Из угарной избы жар не выдуло ни за ночь, ни за день, пока бабка Конуриха, учуявши дым, не нашла своего квартиранта на лавке холодным.

Заголосила, в присутствие кинулась.

И поползли по санному следу не срочные — чего уж тут поспешать, — однако секретные и злорадные донесения. Из волости — в округ. Из округа — в губернию. Из губернии — в самое столицу: ссыльно-поселенец злоумышленник Буташевич-Петрашевский скоропостижно умер!

Почти через месяц по вызову волостного головы приехал в Бельское доктор Вицин. Труп умершего злоумышленника терпеливо дожидался вскрытия, как положено, в особой избушке в полуверсте от села, их в Сибири называли «холодник». Мужички бельские в холоднике и пособили доктору, и попилили, и перевернули, и попытали, правду ль врут по селу, будто покойника начальство ядами извело, и поахали, сколько книг да бумаг от него осталось, сами видели: волостной писарь ворохами к себе волок.

Акт писать озябшего доктора отвезли в село, в волостное присутствие.

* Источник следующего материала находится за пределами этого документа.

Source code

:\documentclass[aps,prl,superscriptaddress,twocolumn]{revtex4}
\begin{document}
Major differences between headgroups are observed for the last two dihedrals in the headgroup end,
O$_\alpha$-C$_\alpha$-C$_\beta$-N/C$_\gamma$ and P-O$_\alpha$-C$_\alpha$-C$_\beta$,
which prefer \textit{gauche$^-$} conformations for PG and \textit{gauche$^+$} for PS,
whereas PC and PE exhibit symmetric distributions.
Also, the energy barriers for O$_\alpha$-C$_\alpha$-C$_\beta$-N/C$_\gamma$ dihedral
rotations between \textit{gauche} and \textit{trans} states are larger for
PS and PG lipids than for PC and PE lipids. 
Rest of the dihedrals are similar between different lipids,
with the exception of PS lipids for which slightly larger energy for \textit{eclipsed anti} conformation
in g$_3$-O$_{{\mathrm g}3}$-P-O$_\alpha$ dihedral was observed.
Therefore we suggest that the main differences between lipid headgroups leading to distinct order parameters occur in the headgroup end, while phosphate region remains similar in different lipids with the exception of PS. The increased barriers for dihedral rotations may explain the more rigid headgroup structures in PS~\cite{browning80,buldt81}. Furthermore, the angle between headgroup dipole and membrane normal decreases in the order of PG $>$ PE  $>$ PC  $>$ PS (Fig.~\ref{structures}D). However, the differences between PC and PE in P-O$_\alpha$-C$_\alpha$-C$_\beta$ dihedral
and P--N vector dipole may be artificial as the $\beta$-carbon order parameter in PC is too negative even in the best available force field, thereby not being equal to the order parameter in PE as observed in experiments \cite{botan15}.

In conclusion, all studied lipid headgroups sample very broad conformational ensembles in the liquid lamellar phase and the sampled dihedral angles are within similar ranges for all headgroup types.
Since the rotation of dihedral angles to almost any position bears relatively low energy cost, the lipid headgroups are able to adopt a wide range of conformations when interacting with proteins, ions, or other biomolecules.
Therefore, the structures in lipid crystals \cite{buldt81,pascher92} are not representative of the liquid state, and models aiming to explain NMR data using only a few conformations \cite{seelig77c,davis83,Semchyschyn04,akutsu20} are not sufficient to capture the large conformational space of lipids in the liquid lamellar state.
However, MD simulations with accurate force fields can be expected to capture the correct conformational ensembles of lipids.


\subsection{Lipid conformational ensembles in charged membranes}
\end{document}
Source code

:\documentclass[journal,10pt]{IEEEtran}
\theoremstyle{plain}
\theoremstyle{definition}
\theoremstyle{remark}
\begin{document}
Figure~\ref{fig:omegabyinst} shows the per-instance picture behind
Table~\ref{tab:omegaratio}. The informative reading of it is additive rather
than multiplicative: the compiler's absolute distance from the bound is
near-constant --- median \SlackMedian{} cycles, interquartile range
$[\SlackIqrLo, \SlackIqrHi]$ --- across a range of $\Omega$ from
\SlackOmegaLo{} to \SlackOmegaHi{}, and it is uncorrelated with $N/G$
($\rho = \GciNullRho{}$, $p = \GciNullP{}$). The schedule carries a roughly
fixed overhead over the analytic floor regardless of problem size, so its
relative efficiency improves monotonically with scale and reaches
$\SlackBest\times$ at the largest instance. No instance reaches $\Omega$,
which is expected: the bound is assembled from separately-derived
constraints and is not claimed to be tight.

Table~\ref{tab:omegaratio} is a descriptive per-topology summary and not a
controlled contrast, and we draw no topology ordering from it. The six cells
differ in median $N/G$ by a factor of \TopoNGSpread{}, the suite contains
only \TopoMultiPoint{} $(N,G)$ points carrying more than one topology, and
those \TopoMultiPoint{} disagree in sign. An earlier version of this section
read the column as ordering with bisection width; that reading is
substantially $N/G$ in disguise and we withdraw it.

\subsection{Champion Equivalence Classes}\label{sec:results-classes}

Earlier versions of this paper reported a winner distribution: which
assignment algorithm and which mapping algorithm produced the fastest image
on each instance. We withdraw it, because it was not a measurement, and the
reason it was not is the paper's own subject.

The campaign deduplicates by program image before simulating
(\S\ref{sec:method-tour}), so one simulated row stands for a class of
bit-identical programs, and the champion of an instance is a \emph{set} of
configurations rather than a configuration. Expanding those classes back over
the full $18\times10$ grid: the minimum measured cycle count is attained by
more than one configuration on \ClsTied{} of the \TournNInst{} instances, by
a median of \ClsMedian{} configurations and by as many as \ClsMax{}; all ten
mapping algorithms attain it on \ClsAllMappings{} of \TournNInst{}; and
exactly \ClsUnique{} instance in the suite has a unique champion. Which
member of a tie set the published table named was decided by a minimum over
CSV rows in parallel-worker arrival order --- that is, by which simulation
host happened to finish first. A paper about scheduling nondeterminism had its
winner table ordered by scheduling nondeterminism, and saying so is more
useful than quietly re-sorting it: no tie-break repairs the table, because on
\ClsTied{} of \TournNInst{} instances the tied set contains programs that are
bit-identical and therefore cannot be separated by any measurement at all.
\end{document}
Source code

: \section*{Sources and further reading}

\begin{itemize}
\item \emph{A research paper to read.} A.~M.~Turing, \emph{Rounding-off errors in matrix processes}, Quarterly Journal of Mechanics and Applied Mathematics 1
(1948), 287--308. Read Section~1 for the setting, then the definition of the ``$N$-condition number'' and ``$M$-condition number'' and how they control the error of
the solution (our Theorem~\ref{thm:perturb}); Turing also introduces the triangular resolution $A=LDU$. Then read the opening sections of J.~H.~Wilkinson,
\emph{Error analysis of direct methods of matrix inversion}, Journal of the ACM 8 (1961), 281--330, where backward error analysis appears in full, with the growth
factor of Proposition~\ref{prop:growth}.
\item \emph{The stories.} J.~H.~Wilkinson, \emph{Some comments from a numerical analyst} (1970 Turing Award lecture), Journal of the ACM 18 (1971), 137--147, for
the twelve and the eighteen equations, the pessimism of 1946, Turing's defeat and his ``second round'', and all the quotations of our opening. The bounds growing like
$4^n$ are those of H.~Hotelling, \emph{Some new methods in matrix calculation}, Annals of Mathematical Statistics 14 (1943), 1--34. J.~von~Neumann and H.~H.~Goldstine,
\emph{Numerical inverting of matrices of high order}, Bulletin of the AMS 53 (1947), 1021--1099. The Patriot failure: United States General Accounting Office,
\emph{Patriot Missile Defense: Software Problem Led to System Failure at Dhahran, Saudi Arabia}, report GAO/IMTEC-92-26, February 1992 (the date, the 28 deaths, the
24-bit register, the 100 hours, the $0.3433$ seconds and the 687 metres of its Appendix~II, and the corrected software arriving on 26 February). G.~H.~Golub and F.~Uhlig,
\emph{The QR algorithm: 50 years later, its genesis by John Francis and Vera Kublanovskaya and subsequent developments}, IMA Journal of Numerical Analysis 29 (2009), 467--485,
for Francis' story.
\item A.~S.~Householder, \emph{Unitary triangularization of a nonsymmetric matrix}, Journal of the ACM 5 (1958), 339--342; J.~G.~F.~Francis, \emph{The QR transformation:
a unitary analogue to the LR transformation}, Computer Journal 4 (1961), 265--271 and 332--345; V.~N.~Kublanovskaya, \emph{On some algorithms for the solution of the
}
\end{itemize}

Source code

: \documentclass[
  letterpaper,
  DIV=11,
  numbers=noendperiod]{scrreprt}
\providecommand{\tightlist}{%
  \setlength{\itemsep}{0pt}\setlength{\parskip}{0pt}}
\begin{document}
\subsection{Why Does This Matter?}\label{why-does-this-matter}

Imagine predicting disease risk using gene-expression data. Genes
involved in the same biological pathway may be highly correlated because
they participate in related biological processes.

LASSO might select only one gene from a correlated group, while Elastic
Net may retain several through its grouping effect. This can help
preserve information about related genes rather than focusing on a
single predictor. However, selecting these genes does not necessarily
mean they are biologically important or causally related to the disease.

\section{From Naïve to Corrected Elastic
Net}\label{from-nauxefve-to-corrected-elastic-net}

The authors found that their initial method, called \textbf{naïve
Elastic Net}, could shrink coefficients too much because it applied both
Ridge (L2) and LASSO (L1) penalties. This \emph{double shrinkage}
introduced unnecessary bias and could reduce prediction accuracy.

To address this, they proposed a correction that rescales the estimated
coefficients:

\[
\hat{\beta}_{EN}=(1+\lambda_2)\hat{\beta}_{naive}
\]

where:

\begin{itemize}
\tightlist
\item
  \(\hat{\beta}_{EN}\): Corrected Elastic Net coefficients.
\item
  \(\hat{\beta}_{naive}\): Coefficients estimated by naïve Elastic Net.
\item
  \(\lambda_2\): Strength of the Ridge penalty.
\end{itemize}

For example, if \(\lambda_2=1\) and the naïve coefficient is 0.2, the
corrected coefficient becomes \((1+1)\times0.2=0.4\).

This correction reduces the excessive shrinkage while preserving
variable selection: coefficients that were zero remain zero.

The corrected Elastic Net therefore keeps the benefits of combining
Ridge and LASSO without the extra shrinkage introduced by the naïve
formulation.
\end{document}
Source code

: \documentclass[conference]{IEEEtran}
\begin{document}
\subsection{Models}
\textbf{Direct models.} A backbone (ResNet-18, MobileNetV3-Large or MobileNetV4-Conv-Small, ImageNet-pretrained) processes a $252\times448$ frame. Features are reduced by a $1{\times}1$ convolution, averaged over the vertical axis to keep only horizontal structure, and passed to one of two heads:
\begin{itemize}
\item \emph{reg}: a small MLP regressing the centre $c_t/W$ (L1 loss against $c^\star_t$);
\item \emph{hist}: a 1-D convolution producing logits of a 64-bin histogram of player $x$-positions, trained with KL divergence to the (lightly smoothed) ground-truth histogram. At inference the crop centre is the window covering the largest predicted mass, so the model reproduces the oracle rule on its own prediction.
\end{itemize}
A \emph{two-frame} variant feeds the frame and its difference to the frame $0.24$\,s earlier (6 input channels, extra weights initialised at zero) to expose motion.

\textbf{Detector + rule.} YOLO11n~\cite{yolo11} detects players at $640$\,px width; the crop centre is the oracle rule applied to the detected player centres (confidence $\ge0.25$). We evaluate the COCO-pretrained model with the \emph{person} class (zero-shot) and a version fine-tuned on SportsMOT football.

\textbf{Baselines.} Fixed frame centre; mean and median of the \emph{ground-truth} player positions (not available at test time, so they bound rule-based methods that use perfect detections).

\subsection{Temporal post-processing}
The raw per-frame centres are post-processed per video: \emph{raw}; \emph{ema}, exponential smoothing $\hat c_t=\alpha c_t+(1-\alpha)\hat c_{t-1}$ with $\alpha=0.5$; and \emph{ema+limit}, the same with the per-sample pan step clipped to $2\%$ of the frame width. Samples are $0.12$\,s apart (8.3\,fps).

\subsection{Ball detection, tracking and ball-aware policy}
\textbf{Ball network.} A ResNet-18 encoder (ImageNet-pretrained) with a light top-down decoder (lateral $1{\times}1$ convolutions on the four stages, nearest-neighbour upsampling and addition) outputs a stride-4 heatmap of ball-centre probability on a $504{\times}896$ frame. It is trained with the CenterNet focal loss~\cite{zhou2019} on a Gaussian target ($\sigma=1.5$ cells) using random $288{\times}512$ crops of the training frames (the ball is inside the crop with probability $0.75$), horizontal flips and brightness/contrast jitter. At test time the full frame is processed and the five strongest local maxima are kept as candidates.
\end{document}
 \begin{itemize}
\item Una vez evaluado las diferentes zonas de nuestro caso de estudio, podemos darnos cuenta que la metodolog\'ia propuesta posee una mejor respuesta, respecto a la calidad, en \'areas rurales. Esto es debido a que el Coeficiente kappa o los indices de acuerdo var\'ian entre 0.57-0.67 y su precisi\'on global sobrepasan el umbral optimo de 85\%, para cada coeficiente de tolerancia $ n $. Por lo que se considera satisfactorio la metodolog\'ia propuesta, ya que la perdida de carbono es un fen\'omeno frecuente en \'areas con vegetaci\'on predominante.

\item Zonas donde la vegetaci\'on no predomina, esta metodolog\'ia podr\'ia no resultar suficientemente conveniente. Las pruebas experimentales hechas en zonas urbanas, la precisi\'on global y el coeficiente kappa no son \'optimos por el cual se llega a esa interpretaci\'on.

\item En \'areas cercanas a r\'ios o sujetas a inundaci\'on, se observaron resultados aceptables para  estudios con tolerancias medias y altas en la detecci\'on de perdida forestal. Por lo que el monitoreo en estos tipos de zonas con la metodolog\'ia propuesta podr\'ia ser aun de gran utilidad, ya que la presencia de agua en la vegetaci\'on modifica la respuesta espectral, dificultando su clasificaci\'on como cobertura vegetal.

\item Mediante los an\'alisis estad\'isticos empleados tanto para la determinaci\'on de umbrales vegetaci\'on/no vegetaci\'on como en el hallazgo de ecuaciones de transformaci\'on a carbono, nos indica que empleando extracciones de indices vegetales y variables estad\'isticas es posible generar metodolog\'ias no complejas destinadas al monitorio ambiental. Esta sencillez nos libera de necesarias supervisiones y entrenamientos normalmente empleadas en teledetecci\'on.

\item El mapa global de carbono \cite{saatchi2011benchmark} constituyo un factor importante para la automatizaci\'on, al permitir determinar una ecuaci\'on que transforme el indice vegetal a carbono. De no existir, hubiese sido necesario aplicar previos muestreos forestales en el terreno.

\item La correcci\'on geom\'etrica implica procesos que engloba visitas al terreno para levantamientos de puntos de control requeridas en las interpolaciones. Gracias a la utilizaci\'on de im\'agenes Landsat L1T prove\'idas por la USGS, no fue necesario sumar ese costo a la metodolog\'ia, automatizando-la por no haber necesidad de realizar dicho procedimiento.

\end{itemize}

Там Алексей Иванович извлек фляжку из саквояжа и, прежде чем плюхнуться за писарский стол, опрокинул ее в себя. Крякнул, вытер усы и, мудро памятуя про слабость врачебной управы к актам точным и кратким, не спеша начертал:

«Смерть наступила от сосудистой апоплексии вследствие органических пороков сердца».

Однако же все равно священник бельский отец Алексий не дозволил схоронить безбожника в кладбищенской ограде. Последнее слово в их теософическом споре осталось за ним.

Без покаяния отошел грешник.

Ни перед богом не покаялся, ни перед властью.

Бельский поп не стал его отпевать, не ударяли в сельской церкви в колокола, не бросали мерзлых комьев в могилу родные и близкие, не рыдала над гробом вдова.

Только за горами, за долами, в Европе прозвонил по нем герценовский «Колокол»:

«МИХАИЛ ВАС. БУТАШЕВИЧ-ПЕТРАШЕВСКИЙ

скоропостижно скончался 6 декабря 1866 года, в селе Бельском, Енисейского округа, 45-ти лет.

Да сохранит потомство память человека, погибшего ради русской свободы жертвой правительственных гонений.

Мы просим о доставлении нам его биографии».